According to TechCrunch, India’s telecom ministry has reversed a directive from last week that would have forced smartphone makers to pre-install the government’s Sanchar Saathi app on all devices and prevent its features from being disabled. The ministry stated on Wednesday, December 4, that the anti-theft and cybersecurity app will remain voluntary, citing its “increasing acceptance.” The app, launched in January 2025, has been downloaded 14 million times and reports on about 2,000 cyber-fraud incidents daily. However, as of Wednesday, manufacturers were still waiting for formal notification of the withdrawal. The controversy itself boosted the app’s profile, leading to 600,000 new registrations on December 2 alone.
A welcome, but cautious, reversal
Look, this is a clear win for digital rights advocates and common sense. The initial mandate was a massive overreach, plain and simple. Forcing a government app onto every phone and making it impossible to disable is a huge red flag for privacy. And the conflicting signals from officials—like Telecom Minister Jyotiraditya Scindia saying users could delete it while the actual directive said its functions “must not be disabled”—just made the whole thing smell worse. It felt like a clumsy attempt to sneak in a backdoor. The Internet Freedom Foundation called the reversal “welcome,” and they’re right, but their caution is the key takeaway here. They noted this isn’t “closure” until they see the official, revised legal orders published. Until then, the government could theoretically try this again with different wording.

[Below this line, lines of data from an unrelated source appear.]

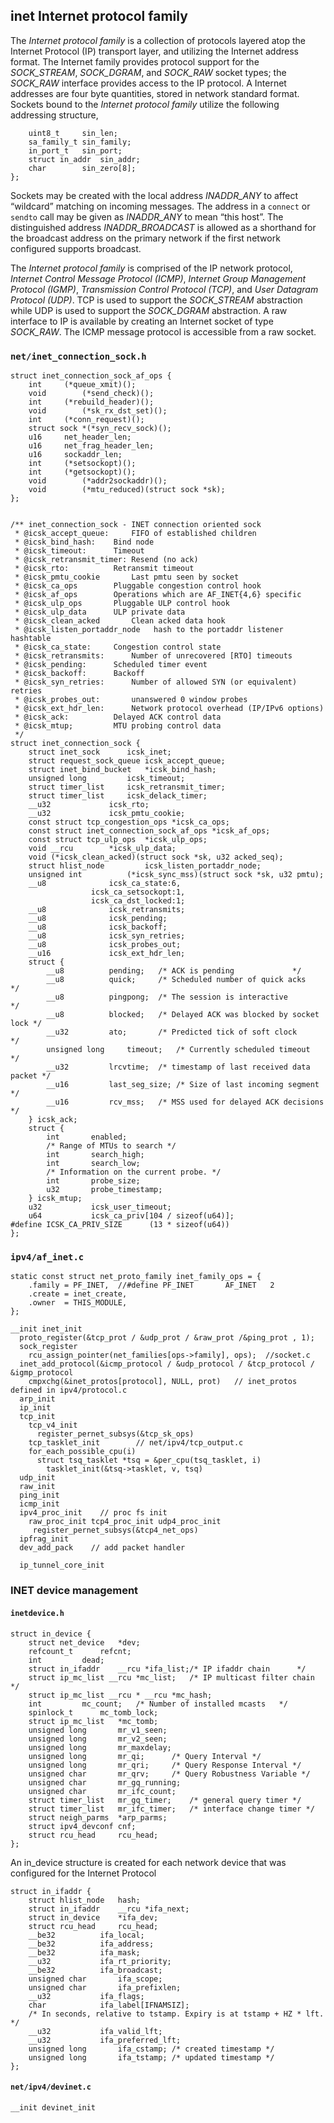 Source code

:## inet Internet protocol family
The _Internet protocol family_ is a collection of protocols layered atop the Internet Protocol (IP) transport layer, and utilizing the Internet address format. The Internet family provides protocol support for the _SOCK_STREAM_, _SOCK_DGRAM_, and _SOCK_RAW_ socket types; the _SOCK_RAW_ interface provides access to the IP protocol.
A
Internet addresses are four byte quantities, stored in network standard format. Sockets bound to the _Internet protocol family_ utilize the following addressing structure,
```struct sockaddr_in {
	uint8_t		sin_len;
	sa_family_t	sin_family;
	in_port_t	sin_port;
	struct in_addr	sin_addr;
	char		sin_zero[8];
};
```
Sockets may be created with the local address _INADDR_ANY_ to affect “wildcard” matching on incoming messages. The address in a `connect` or `sendto` call may be given as _INADDR_ANY_ to mean “this host”. The distinguished address _INADDR_BROADCAST_ is allowed as a shorthand for the broadcast address on the primary network if the first network configured supports broadcast.

The _Internet protocol family_ is comprised of the IP network protocol, _Internet Control Message Protocol (ICMP)_, _Internet Group Management Protocol (IGMP)_, _Transmission Control Protocol (TCP)_, and _User Datagram Protocol (UDP)_. TCP is used to support the _SOCK_STREAM_ abstraction while UDP is used to support the _SOCK_DGRAM_ abstraction. A raw interface to IP is available by creating an Internet socket of type _SOCK_RAW_. The ICMP message protocol is accessible from a raw socket.


### `net/inet_connection_sock.h`
```
struct inet_connection_sock_af_ops {
	int	    (*queue_xmit)();
	void	    (*send_check)();
	int	    (*rebuild_header)();
	void	    (*sk_rx_dst_set)();
	int	    (*conn_request)();
	struct sock *(*syn_recv_sock)();
	u16	    net_header_len;
	u16	    net_frag_header_len;
	u16	    sockaddr_len;
	int	    (*setsockopt)();
	int	    (*getsockopt)();
	void	    (*addr2sockaddr)();
	void	    (*mtu_reduced)(struct sock *sk);
};


/** inet_connection_sock - INET connection oriented sock
 * @icsk_accept_queue:	   FIFO of established children
 * @icsk_bind_hash:	   Bind node
 * @icsk_timeout:	   Timeout
 * @icsk_retransmit_timer: Resend (no ack)
 * @icsk_rto:		   Retransmit timeout
 * @icsk_pmtu_cookie	   Last pmtu seen by socket
 * @icsk_ca_ops		   Pluggable congestion control hook
 * @icsk_af_ops		   Operations which are AF_INET{4,6} specific
 * @icsk_ulp_ops	   Pluggable ULP control hook
 * @icsk_ulp_data	   ULP private data
 * @icsk_clean_acked	   Clean acked data hook
 * @icsk_listen_portaddr_node	hash to the portaddr listener hashtable
 * @icsk_ca_state:	   Congestion control state
 * @icsk_retransmits:	   Number of unrecovered [RTO] timeouts
 * @icsk_pending:	   Scheduled timer event
 * @icsk_backoff:	   Backoff
 * @icsk_syn_retries:      Number of allowed SYN (or equivalent) retries
 * @icsk_probes_out:	   unanswered 0 window probes
 * @icsk_ext_hdr_len:	   Network protocol overhead (IP/IPv6 options)
 * @icsk_ack:		   Delayed ACK control data
 * @icsk_mtup;		   MTU probing control data
 */
struct inet_connection_sock {
	struct inet_sock	  icsk_inet;
	struct request_sock_queue icsk_accept_queue;
	struct inet_bind_bucket	  *icsk_bind_hash;
	unsigned long		  icsk_timeout;
 	struct timer_list	  icsk_retransmit_timer;
 	struct timer_list	  icsk_delack_timer;
	__u32			  icsk_rto;
	__u32			  icsk_pmtu_cookie;
	const struct tcp_congestion_ops *icsk_ca_ops;
	const struct inet_connection_sock_af_ops *icsk_af_ops;
	const struct tcp_ulp_ops  *icsk_ulp_ops;
	void __rcu		  *icsk_ulp_data;
	void (*icsk_clean_acked)(struct sock *sk, u32 acked_seq);
	struct hlist_node         icsk_listen_portaddr_node;
	unsigned int		  (*icsk_sync_mss)(struct sock *sk, u32 pmtu);
	__u8			  icsk_ca_state:6,
				  icsk_ca_setsockopt:1,
				  icsk_ca_dst_locked:1;
	__u8			  icsk_retransmits;
	__u8			  icsk_pending;
	__u8			  icsk_backoff;
	__u8			  icsk_syn_retries;
	__u8			  icsk_probes_out;
	__u16			  icsk_ext_hdr_len;
	struct {
		__u8		  pending;	 /* ACK is pending			   */
		__u8		  quick;	 /* Scheduled number of quick acks	   */
		__u8		  pingpong;	 /* The session is interactive		   */
		__u8		  blocked;	 /* Delayed ACK was blocked by socket lock */
		__u32		  ato;		 /* Predicted tick of soft clock	   */
		unsigned long	  timeout;	 /* Currently scheduled timeout		   */
		__u32		  lrcvtime;	 /* timestamp of last received data packet */
		__u16		  last_seg_size; /* Size of last incoming segment	   */
		__u16		  rcv_mss;	 /* MSS used for delayed ACK decisions	   */
	} icsk_ack;
	struct {
		int		  enabled;
		/* Range of MTUs to search */
		int		  search_high;
		int		  search_low;
		/* Information on the current probe. */
		int		  probe_size;
		u32		  probe_timestamp;
	} icsk_mtup;
	u32			  icsk_user_timeout;
	u64			  icsk_ca_priv[104 / sizeof(u64)];
#define ICSK_CA_PRIV_SIZE      (13 * sizeof(u64))
};
```

### `ipv4/af_inet.c`
```
static const struct net_proto_family inet_family_ops = {
	.family = PF_INET,  //#define PF_INET		AF_INET   2
	.create = inet_create,
	.owner	= THIS_MODULE,
};

__init inet_init
  proto_register(&tcp_prot / &udp_prot / &raw_prot /&ping_prot , 1);
  sock_register
    rcu_assign_pointer(net_families[ops->family], ops);  //socket.c
  inet_add_protocol(&icmp_protocol / &udp_protocol / &tcp_protocol / &igmp_protocol
    cmpxchg(&inet_protos[protocol], NULL, prot)   // inet_protos defined in ipv4/protocol.c
  arp_init
  ip_init
  tcp_init
    tcp_v4_init
      register_pernet_subsys(&tcp_sk_ops)
    tcp_tasklet_init        // net/ipv4/tcp_output.c
    for_each_possible_cpu(i)
      struct tsq_tasklet *tsq = &per_cpu(tsq_tasklet, i)
        tasklet_init(&tsq->tasklet, v, tsq)
  udp_init
  raw_init
  ping_init
  icmp_init
  ipv4_proc_init    // proc fs init
    raw_proc_init tcp4_proc_init udp4_proc_init
     register_pernet_subsys(&tcp4_net_ops)
  ipfrag_init
  dev_add_pack    // add packet handler

  ip_tunnel_core_init

```

### INET device management
#### `inetdevice.h`
```
struct in_device {
	struct net_device	*dev;
	refcount_t		refcnt;
	int			dead;
	struct in_ifaddr	__rcu *ifa_list;/* IP ifaddr chain		*/
	struct ip_mc_list __rcu	*mc_list;	/* IP multicast filter chain    */
	struct ip_mc_list __rcu	* __rcu *mc_hash;
	int			mc_count;	/* Number of installed mcasts	*/
	spinlock_t		mc_tomb_lock;
	struct ip_mc_list	*mc_tomb;
	unsigned long		mr_v1_seen;
	unsigned long		mr_v2_seen;
	unsigned long		mr_maxdelay;
	unsigned long		mr_qi;		/* Query Interval */
	unsigned long		mr_qri;		/* Query Response Interval */
	unsigned char		mr_qrv;		/* Query Robustness Variable */
	unsigned char		mr_gq_running;
	unsigned char		mr_ifc_count;
	struct timer_list	mr_gq_timer;	/* general query timer */
	struct timer_list	mr_ifc_timer;	/* interface change timer */
	struct neigh_parms	*arp_parms;
	struct ipv4_devconf	cnf;
	struct rcu_head		rcu_head;
};
```
An in_device structure is created for each network device that was configured for the Internet Protocol
```
struct in_ifaddr {
	struct hlist_node	hash;
	struct in_ifaddr	__rcu *ifa_next;
	struct in_device	*ifa_dev;
	struct rcu_head		rcu_head;
	__be32			ifa_local;
	__be32			ifa_address;
	__be32			ifa_mask;
	__u32			ifa_rt_priority;
	__be32			ifa_broadcast;
	unsigned char		ifa_scope;
	unsigned char		ifa_prefixlen;
	__u32			ifa_flags;
	char			ifa_label[IFNAMSIZ];
	/* In seconds, relative to tstamp. Expiry is at tstamp + HZ * lft. */
	__u32			ifa_valid_lft;
	__u32			ifa_preferred_lft;
	unsigned long		ifa_cstamp; /* created timestamp */
	unsigned long		ifa_tstamp; /* updated timestamp */
};
```

#### `net/ipv4/devinet.c`

```
__init devinet_init
```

Why the backlash was inevitable
Here’s the thing: governments everywhere are wrestling with security and fraud, and apps like Sanchar Saathi can be genuinely useful tools. But the moment you try to mandate them as a permanent fixture on personal property, you’ve crossed a line. Critics were right to warn about excessive state visibility into devices. And it wasn’t just privacy groups—manufacturers were privately questioning the feasibility and legal backing of such a rule. I mean, think about the logistics. Enforcing a system-level, un-removable app across dozens of device makers and software versions is a nightmare. It also creates a terrible precedent. What’s the next “essential” government app that gets the mandatory pre-install treatment?
The bigger picture remains unchanged
So they walked back the pre-install rule. Great. But don’t miss the forest for the trees. The broader Sanchar Saathi ecosystem is still expanding, and that’s where the more subtle, and perhaps more significant, integration is happening. As the TechCrunch report notes, recommerce and trade-in platforms are already required to validate devices through a central IMEI database linked to this system. Even more telling, the ministry is piloting an API for these firms to submit customer and device info directly to the state. That’s a massive data pipeline being built. The voluntary app on your phone is one thing; mandatory backend systems that track device lifecycles and link them to user data are another. The focus on the pre-install fight might have distracted from these deeper, mandatory integrations that are proceeding quietly.
What happens next?
The government’s official press release frames this as a gracious decision based on the app’s popularity. Minister Scindia’s post on X also emphasizes user choice. But the whole episode reveals a tension between a top-down, control-oriented approach and a more collaborative, consent-based one. The industry will breathe a sigh of relief, especially Apple, which reportedly didn’t even participate in the working group. But they, and users, should stay vigilant. The underlying Cyber Security Rules of 2024 that enabled this proposed mandate are still there. The government’s desire for more visibility and control over the digital landscape hasn’t vanished. This was a retreat, not a surrender. The next attempt might just be more cleverly designed.